Des lycéens marchent sur la route de Mokolo à Maroua, Région de l'Extrême-Nord, Cameroun, le 20 février 2018.

Il y a trois ans, Denise Bedekui, une jeune Camerounaise de 16 ans, a fui son village d'Hondogo dans la région de l'Extrême-Nord, au Cameroun, craignant d'être enlevée par le groupe djihadiste nigérian Boko Haram.

Installée depuis à Mozogo, une autre localité de la région située un peu plus loin de la frontière nigériane où les djihadistes restent très actifs, Denise a été initiée à la culture des oignons par une ONG locale qui tente de lutter contre l'enrôlement des jeunes par Boko Haram.

Autorités et agences humanitaires multiplient ces dernières années les projets pour occuper les jeunes de cette région camerounaise, espérant ainsi les éloigner de l'extrémisme violent.

"Si ce projet nous encadre comme il se doit, cela nous aidera à améliorer nos conditions de vie et empêcher la tentation de suivre des personnes de mauvaise compagnie", espère Denise.

Depuis 2014, des milliers de jeunes - filles et garçons - ont quitté l'Extrême-Nord pour rejoindre le groupe djihadiste de l'autre côté de la frontière, au Nigeria, espérant y trouver un avenir meilleur. Boko Haram a également recruté des jeunes originaires d'autres régions du Cameroun.
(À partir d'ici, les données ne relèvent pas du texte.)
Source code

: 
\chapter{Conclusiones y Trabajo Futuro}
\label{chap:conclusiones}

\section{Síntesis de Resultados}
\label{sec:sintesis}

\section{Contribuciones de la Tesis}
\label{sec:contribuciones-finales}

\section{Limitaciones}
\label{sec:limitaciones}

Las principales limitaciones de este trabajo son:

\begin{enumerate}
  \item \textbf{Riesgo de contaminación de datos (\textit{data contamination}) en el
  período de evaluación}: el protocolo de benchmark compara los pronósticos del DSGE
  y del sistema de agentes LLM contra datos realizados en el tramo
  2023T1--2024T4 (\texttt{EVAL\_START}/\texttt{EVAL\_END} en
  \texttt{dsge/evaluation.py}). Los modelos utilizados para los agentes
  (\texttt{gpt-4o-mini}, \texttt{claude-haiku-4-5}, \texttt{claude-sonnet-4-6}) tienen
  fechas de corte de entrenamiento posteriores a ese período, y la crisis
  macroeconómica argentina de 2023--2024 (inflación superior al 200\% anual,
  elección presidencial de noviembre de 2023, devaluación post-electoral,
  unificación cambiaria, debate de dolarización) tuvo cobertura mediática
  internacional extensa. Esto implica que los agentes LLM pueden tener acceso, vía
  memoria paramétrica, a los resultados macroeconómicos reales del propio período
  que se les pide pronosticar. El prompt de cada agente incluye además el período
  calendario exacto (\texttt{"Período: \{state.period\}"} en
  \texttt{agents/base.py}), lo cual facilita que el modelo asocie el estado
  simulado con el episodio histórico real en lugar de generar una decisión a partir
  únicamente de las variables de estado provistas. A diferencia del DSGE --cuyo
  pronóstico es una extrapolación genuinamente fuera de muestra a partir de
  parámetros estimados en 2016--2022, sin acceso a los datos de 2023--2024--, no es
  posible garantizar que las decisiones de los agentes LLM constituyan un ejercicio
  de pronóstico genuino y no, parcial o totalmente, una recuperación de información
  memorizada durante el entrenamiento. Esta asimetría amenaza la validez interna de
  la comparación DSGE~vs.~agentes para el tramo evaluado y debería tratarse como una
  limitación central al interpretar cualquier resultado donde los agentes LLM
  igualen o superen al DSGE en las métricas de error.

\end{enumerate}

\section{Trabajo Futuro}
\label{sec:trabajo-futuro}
"Beaucoup de jeunes de mon village ont suivi Boko Haram parce qu'ils ont été appâtés par l'argent et la promesse d'une vie éternelle", affirme Denise dont le village, comme de nombreux autres dans la région, a été rayé de la carte suite aux incursions répétées des éléments djihadistes.

"J'ai des amies qui ont décidé d'y aller d'elles-mêmes. D'autres y ont été contraintes. Ils les attiraient avec des vêtements, de la nourriture, des bijoux. On promettait aussi aux filles des motos et elles succombaient", détaille-t-elle.

Nombre de ces jeunes "ont été facilement manipulés par Boko Haram" parce qu'ils sont "désoeuvrés et abandonnés à eux-mêmes", explique le lamido (chef traditionnel) de Mozogo, Abba Mahama Chetima.

"Nos enfants quittaient le village pour aller à l'école à Bama, à Maiduguri" au Nigeria, poursuit-il, relevant que lorsqu'ils revenaient, "ils avaient changé", notamment leur perception de l'islam.

Beaucoup de jeunes garçons ont grossi les rangs de Boko Haram. Mais pour bénéficier d'une dotation en arme, chaque nouvelle recrue doit faire ses preuves en retournant piller son village, sa famille, souligne Abba Mahama.

- "Boucliers humains" -

Et lorsque cette recrue obtient une arme, elle devient un "émir", un chef de troupes, explique le chef traditionnel.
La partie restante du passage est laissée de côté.